**Goal of the exercise:**
Keep every line in which "below" occurs and drop the rest of the data.

[Stored entries]
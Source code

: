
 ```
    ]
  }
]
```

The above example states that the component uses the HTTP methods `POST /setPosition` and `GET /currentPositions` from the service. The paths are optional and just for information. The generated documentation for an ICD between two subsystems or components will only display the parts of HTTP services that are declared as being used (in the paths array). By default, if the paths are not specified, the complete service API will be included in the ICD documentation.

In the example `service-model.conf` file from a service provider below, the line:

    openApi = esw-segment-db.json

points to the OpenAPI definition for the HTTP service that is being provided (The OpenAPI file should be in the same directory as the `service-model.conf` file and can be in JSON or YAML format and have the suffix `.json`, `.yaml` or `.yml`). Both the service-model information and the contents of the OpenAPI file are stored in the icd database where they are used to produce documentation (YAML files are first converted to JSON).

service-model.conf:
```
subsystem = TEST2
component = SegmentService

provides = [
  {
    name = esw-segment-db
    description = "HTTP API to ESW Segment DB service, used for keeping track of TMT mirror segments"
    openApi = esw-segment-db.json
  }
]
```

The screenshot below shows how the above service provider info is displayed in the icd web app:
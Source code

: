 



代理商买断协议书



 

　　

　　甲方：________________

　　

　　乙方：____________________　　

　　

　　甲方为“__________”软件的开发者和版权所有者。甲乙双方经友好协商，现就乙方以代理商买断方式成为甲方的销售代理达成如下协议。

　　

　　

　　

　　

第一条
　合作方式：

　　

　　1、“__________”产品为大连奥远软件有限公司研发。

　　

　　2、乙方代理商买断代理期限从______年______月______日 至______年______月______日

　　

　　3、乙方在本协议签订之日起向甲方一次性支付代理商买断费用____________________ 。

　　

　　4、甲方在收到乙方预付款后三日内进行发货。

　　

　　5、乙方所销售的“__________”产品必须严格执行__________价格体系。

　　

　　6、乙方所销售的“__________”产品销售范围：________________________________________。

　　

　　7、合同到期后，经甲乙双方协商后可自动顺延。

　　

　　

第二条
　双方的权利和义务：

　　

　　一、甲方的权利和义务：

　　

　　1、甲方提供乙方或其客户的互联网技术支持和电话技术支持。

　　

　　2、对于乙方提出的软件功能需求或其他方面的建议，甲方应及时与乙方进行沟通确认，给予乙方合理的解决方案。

**Answer to this exercise:**
In the example `service-model.conf` file from a service provider below, the line:
The screenshot below shows how the above service provider info is displayed in the icd web app:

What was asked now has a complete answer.